Analytical Modeling of Effective Diffusivity in Micro-Porous Layers

Sunday, 5 October 2014: 14:00
Sunrise, 2nd Floor, Galactic Ballroom 8 (Moon Palace Resort)
M. Andisheh-Tadbir (PhD Candidate, Simon Fraser University), M. E. Hannach, E. Kjeang (Simon Fraser University), and M. Bahrami (Laboratory for Alternative Energy Conversion (LAEC), School of Mechatronic Systems Engineering, Simon Fraser University)
The membrane electrode assembly (MEA) used in polymer electrolyte fuel cells consists of a membrane, two electrodes (anode and cathode), and two gas diffusion layers (GDLs). The GDL is responsible for providing the pathways for transport of the reactant gases from the flow channels to the catalyst layers. Hence, the mass transport resistance of this layer should be minimized for high performance operation.

 The GDL is typically a dual-layer carbon-based material composed of a macro-porous substrate, which usually contains carbon fibers, binder, and PTFE, and a thin delicate micro-porous layer (MPL), which is usually made of carbon nano-particles and PTFE. Spherical carbon nano-particles of 20-100 nm in diameter construct the complex structure of MPL. Small pore sizes and highly hydrophobic characteristics are the two main specifications of the MPL.

 The effective diffusivity of the MPL is a key property in determining the fuel cell performance. However, since the MPL is a recently developed material, the number of published works with focus on its diffusivity is limited. Measuring the MPL diffusivity is a challenging task since the MPL needs a physical support and cannot be analyzed as a separate object. Similar to its measurements, modeling the MPL diffusivity is also a difficult task (Nanjundappa et al., Electrochimica Acta 110:349-57), since it involves the reconstruction of the complex structure numerically and solving the diffusion equations in the nano-scale pores where the continuum assumption may be invalid and Knudsen diffusion may prevail. Usually, complex numerical algorithms are employed to reconstruct a small portion of the MPL. This step is followed by a computationally intensive stage to solve the diffusion equations inside the void spaces of the reconstructed domain. Although this approach leads to reliable and accurate results, an analytical relationship that correlates certain design parameters to the MPL diffusivity could be helpful.

 A fully analytical solution of the mass transport equation inside a randomly structured porous material is however not feasible. Simplifying assumptions are therefore required to derive an analytical model for predicting the transport properties of porous structures. The unit cell approach is one way of simplifying the structure. A unit cell is a hypothetical, periodic domain that represents the entire structure. Hence, optical observations can aid the selection of the optimal unit cell arrangement.
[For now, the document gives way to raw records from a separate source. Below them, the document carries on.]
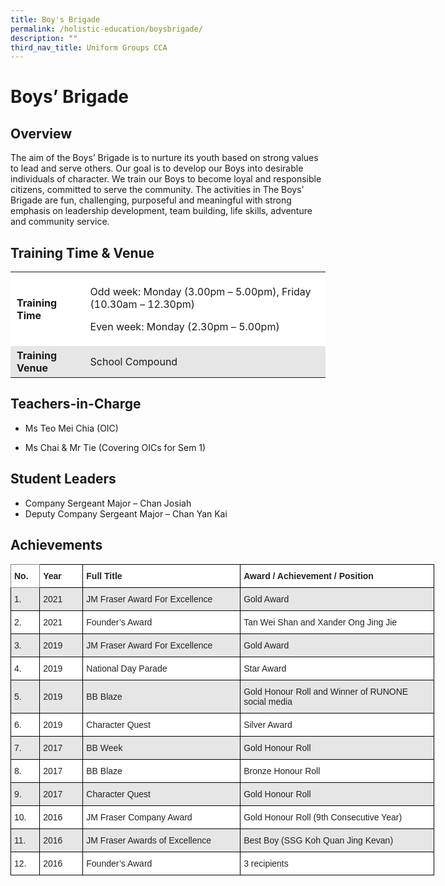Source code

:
 ```yaml
---
title: Boy's Brigade
permalink: /holistic-education/boysbrigade/
description: ""
third_nav_title: Uniform Groups CCA
---
```


# Boys’ Brigade


## Overview


The aim of the Boys’ Brigade is to nurture its youth based on strong values to lead and serve others. Our goal is to develop our Boys into desirable individuals of character. We train our Boys to become loyal and responsible citizens, committed to serve the community. The activities in The Boys’ Brigade are fun, challenging, purposeful and meaningful with strong emphasis on leadership development, team building, life skills, adventure and community service.

## Training Time & Venue


<table style="box-sizing: inherit; border-collapse: collapse; border-spacing: 0px; max-width: 100%; width: 712.333px;"><tbody style="box-sizing: inherit;"><tr style="box-sizing: inherit; background: rgb(255, 255, 255);"><td style="box-sizing: inherit; padding: 5px 10px; width: 122px;"><strong style="box-sizing: inherit; font-weight: bold;">Training Time</strong></td><td style="box-sizing: inherit; padding: 5px 10px; width: 573.333px;"><p style="box-sizing: inherit; font-size: 1em;">Odd week: Monday (3.00pm – 5.00pm), Friday (10.30am – 12.30pm)&nbsp;</p><p style="box-sizing: inherit; font-size: 1em;">Even week: Monday (2.30pm – 5.00pm)</p></td></tr><tr style="box-sizing: inherit; background: rgb(230, 230, 230);"><td style="box-sizing: inherit; padding: 5px 10px; width: 122px;"><strong style="box-sizing: inherit; font-weight: bold;">Training Venue</strong></td><td style="box-sizing: inherit; padding: 5px 10px; width: 573.333px;">School Compound</td></tr></tbody></table>

## Teachers-in-Charge


*   Ms Teo Mei Chia (OIC)
    
*   Ms Chai & Mr Tie (Covering OICs for Sem 1)
    

## Student Leaders


*   Company Sergeant Major – Chan Josiah
*   Deputy Company Sergeant Major – Chan Yan Kai

## Achievements

<style type="text/css">
.tg  {border-collapse:collapse;border-spacing:0;}
.tg td{border-color:black;border-style:solid;border-width:1px;font-family:Arial, sans-serif;font-size:14px;
  overflow:hidden;padding:10px 5px;word-break:normal;}
.tg th{border-color:black;border-style:solid;border-width:1px;font-family:Arial, sans-serif;font-size:14px;
  font-weight:normal;overflow:hidden;padding:10px 5px;word-break:normal;}
.tg .tg-l2bf{background-color:#FFF;color:#222;font-weight:bold;text-align:left;vertical-align:top}
.tg .tg-h5mn{background-color:#E6E6E6;color:#222;text-align:left;vertical-align:middle}
.tg .tg-0f6e{background-color:#FFF;border-color:inherit;color:#222;font-weight:bold;text-align:left;vertical-align:top}
.tg .tg-1ppo{background-color:#FFF;color:#222;text-align:left;vertical-align:middle}
</style>
<table class="tg" style="undefined;table-layout: fixed; width: 678px">
<colgroup>
<col style="width: 46.2px">
<col style="width: 69.2px">
<col style="width: 252.2px">
<col style="width: 310.2px">
</colgroup>
<thead>
  <tr>
    <th class="tg-0f6e"><span style="font-weight:bold">No.</span></th>
    <th class="tg-l2bf"><span style="font-weight:bold">Year</span></th>
    <th class="tg-l2bf"><span style="font-weight:bold">Full Title</span></th>
    <th class="tg-l2bf"><span style="font-weight:bold">Award / Achievement / Position</span></th>
  </tr>
</thead>
<tbody>
  <tr>
    <td class="tg-h5mn">1.</td>
    <td class="tg-h5mn">2021</td>
    <td class="tg-h5mn">JM Fraser Award For Excellence</td>
    <td class="tg-h5mn">Gold Award</td>
  </tr>
  <tr>
    <td class="tg-1ppo">2.</td>
    <td class="tg-1ppo">2021</td>
    <td class="tg-1ppo">Founder’s Award</td>
    <td class="tg-1ppo">Tan Wei Shan and Xander Ong Jing Jie</td>
  </tr>
  <tr>
    <td class="tg-h5mn">3.</td>
    <td class="tg-h5mn">2019</td>
    <td class="tg-h5mn">JM Fraser Award For Excellence </td>
    <td class="tg-h5mn">Gold Award</td>
  </tr>
  <tr>
    <td class="tg-1ppo">4.</td>
    <td class="tg-1ppo">2019</td>
    <td class="tg-1ppo">National Day Parade</td>
    <td class="tg-1ppo">Star Award</td>
  </tr>
  <tr>
    <td class="tg-h5mn">5.</td>
    <td class="tg-h5mn">2019</td>
    <td class="tg-h5mn">BB Blaze</td>
    <td class="tg-h5mn">Gold Honour Roll and Winner of RUNONE social media</td>
  </tr>
  <tr>
    <td class="tg-1ppo">6.</td>
    <td class="tg-1ppo">2019</td>
    <td class="tg-1ppo">Character Quest</td>
    <td class="tg-1ppo">Silver Award</td>
  </tr>
  <tr>
    <td class="tg-h5mn">7.</td>
    <td class="tg-h5mn">2017</td>
    <td class="tg-h5mn">BB Week</td>
    <td class="tg-h5mn">Gold Honour Roll</td>
  </tr>
  <tr>
    <td class="tg-1ppo">8.</td>
    <td class="tg-1ppo">2017</td>
    <td class="tg-1ppo">BB Blaze</td>
    <td class="tg-1ppo">Bronze Honour Roll</td>
  </tr>
  <tr>
    <td class="tg-h5mn">9.</td>
    <td class="tg-h5mn">2017</td>
    <td class="tg-h5mn">Character Quest </td>
    <td class="tg-h5mn">Gold Honour Roll </td>
  </tr>
  <tr>
    <td class="tg-1ppo">10.</td>
    <td class="tg-1ppo">2016</td>
    <td class="tg-1ppo">JM Fraser Company Award</td>
    <td class="tg-1ppo">Gold Honour Roll (9th Consecutive Year)</td>
  </tr>
  <tr>
    <td class="tg-h5mn">11.</td>
    <td class="tg-h5mn">2016</td>
    <td class="tg-h5mn">JM Fraser Awards of Excellence</td>
    <td class="tg-h5mn">Best Boy (SSG Koh Quan Jing Kevan)</td>
  </tr>
  <tr>
    <td class="tg-1ppo">12.</td>
    <td class="tg-1ppo">2016</td>
    <td class="tg-1ppo">Founder’s Award</td>
    <td class="tg-1ppo">3 recipients</td>
  </tr>
</tbody>
</table>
 In this work a unit cell is chosen based on cross-sectional SEM images of a standard MPL material. Generally, two main regions can be observed in the MPL: i) clusters of spherical particles; and ii) pores. The considered unit cell, which is devised based on these observations, is shown in Figure 1. The analogy between the heat and mass transfer is employed to solve the diffusion equation in the unit cell and a relationship is proposed to calculate the effective MPL diffusivity. The obtained values from this relationship are compared with the experimental data available in the literature and another stochastic model which is under development in our group. The proposed relationship is able to predict the MPL diffusivity with an acceptable accuracy, i.e., with less than 10% deviation. The required input parameters of the model are particle diameter, MPL porosity, and average pore size. A parametric study is then performed to examine the effects of these parameters on the MPL diffusivity. The proposed relationship is expected to be useful to the fuel cell community, especially for the purposes of performance modeling. Furthermore, the results from the parametric study c provide valuable information on the effects of carbon particle size, the MPL porosity, and the MPL pore size distribution on its effective diffusivity.


This research was supported by Ballard Power Systems and the Natural Sciences and Engineering Research Council of Canada.